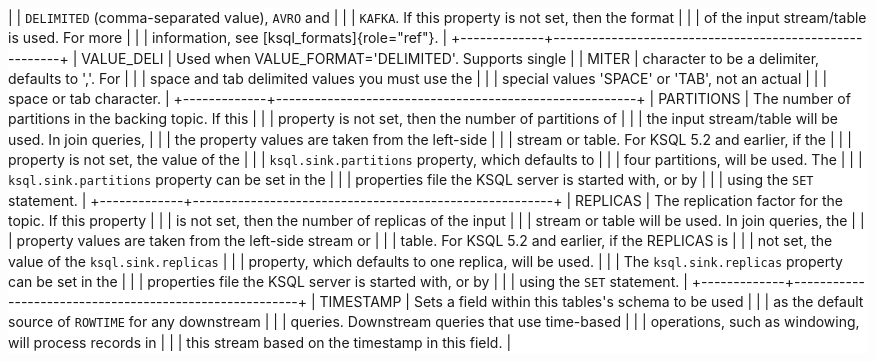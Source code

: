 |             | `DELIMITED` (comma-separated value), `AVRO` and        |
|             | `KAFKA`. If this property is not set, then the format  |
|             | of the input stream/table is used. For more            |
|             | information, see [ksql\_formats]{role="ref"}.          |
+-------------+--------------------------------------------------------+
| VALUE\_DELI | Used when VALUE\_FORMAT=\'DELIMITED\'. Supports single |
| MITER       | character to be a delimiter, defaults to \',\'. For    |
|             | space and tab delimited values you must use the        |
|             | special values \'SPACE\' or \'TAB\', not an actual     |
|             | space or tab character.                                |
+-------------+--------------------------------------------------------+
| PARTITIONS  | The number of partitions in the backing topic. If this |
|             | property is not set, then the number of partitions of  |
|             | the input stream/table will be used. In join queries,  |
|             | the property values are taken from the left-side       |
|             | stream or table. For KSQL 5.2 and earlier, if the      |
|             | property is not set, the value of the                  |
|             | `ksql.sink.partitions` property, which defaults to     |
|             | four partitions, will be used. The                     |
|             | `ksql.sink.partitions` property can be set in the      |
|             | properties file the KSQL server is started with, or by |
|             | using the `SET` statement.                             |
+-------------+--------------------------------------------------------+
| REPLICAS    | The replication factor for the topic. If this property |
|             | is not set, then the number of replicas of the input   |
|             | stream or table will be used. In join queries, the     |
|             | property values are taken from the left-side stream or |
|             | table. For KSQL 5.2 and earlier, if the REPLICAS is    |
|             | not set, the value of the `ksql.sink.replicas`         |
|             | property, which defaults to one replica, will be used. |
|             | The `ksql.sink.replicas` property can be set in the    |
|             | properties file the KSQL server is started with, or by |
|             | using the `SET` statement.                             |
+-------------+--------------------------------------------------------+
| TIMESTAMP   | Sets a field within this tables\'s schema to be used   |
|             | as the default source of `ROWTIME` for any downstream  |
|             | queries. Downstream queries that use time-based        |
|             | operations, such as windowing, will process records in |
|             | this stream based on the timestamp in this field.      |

....................

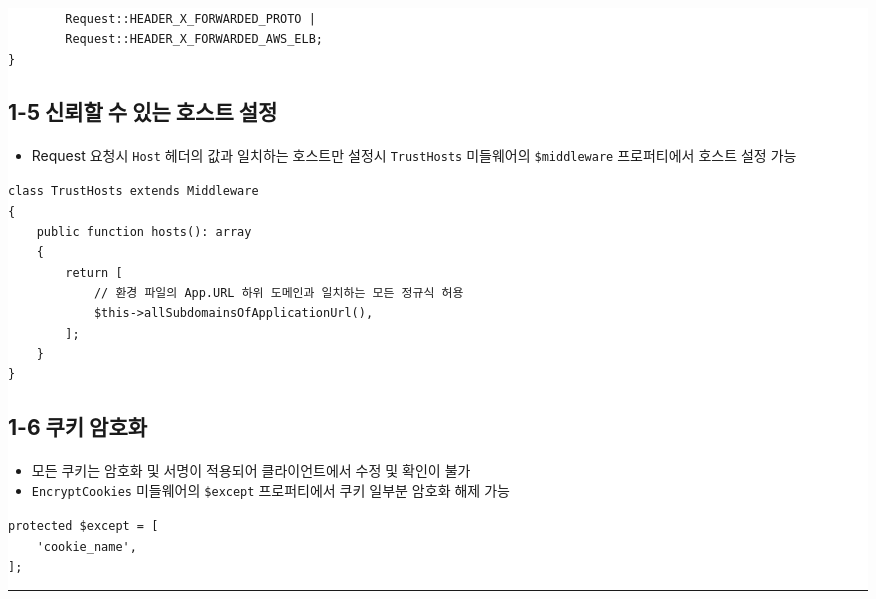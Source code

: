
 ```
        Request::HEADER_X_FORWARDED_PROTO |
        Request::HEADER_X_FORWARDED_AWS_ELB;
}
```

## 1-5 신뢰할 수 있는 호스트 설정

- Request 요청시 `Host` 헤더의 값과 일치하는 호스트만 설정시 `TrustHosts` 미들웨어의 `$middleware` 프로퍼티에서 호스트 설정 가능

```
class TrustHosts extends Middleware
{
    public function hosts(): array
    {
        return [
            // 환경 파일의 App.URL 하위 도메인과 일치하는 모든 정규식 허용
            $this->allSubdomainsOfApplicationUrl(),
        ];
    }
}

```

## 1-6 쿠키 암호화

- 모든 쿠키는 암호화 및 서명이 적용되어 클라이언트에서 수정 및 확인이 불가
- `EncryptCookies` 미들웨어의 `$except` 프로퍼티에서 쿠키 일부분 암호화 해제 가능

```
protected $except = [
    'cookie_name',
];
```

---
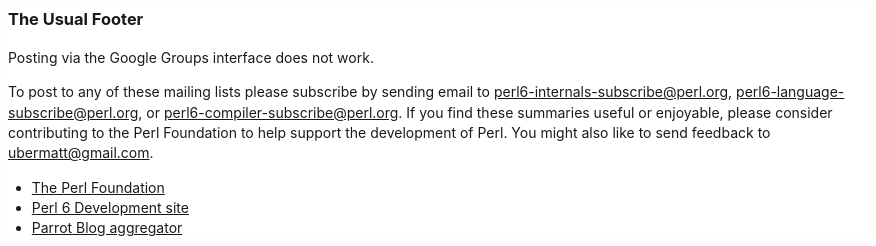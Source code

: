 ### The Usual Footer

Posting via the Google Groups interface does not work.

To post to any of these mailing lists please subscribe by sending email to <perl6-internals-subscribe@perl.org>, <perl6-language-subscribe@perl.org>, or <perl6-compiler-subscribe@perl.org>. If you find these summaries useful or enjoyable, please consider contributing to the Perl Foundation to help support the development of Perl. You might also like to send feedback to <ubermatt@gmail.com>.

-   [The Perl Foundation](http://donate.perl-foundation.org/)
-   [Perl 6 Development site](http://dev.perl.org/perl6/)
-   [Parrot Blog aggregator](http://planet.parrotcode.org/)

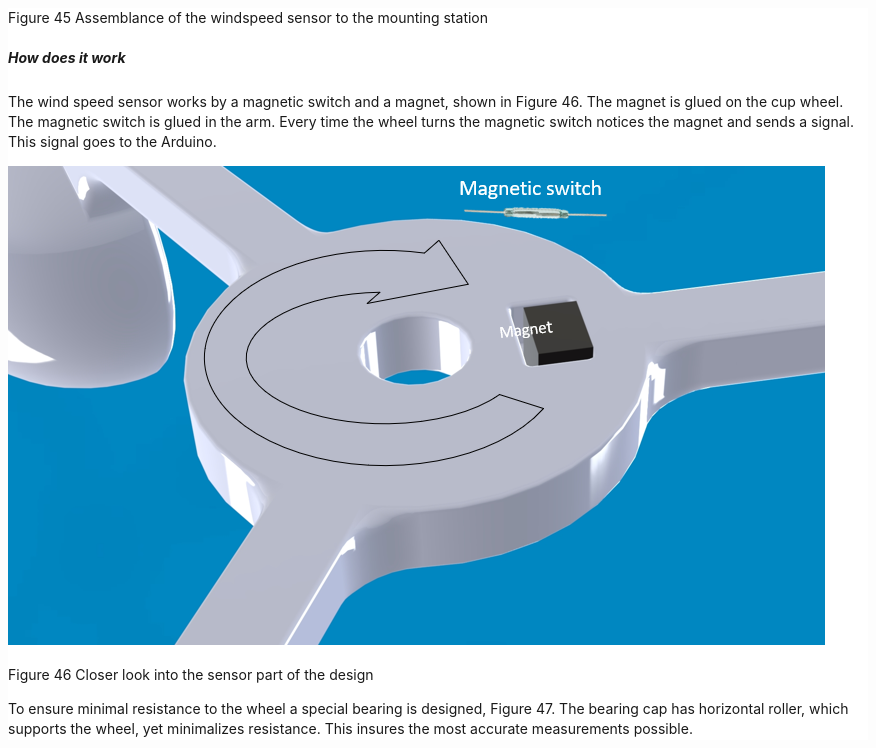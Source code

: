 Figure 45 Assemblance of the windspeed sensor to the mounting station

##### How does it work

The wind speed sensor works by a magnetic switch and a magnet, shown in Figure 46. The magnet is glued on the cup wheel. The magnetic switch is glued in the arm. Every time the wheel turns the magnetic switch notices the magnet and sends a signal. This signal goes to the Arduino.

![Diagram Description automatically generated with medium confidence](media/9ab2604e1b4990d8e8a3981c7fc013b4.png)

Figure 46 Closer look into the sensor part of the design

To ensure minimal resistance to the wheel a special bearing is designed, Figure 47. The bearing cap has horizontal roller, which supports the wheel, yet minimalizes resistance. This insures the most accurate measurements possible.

....................

• [About this exercise]
Gather all lines of the records that include the word "based".

• [Answer box]
|             | queries. Downstream queries that use time-based        |
|             | this stream based on the timestamp in this field.      |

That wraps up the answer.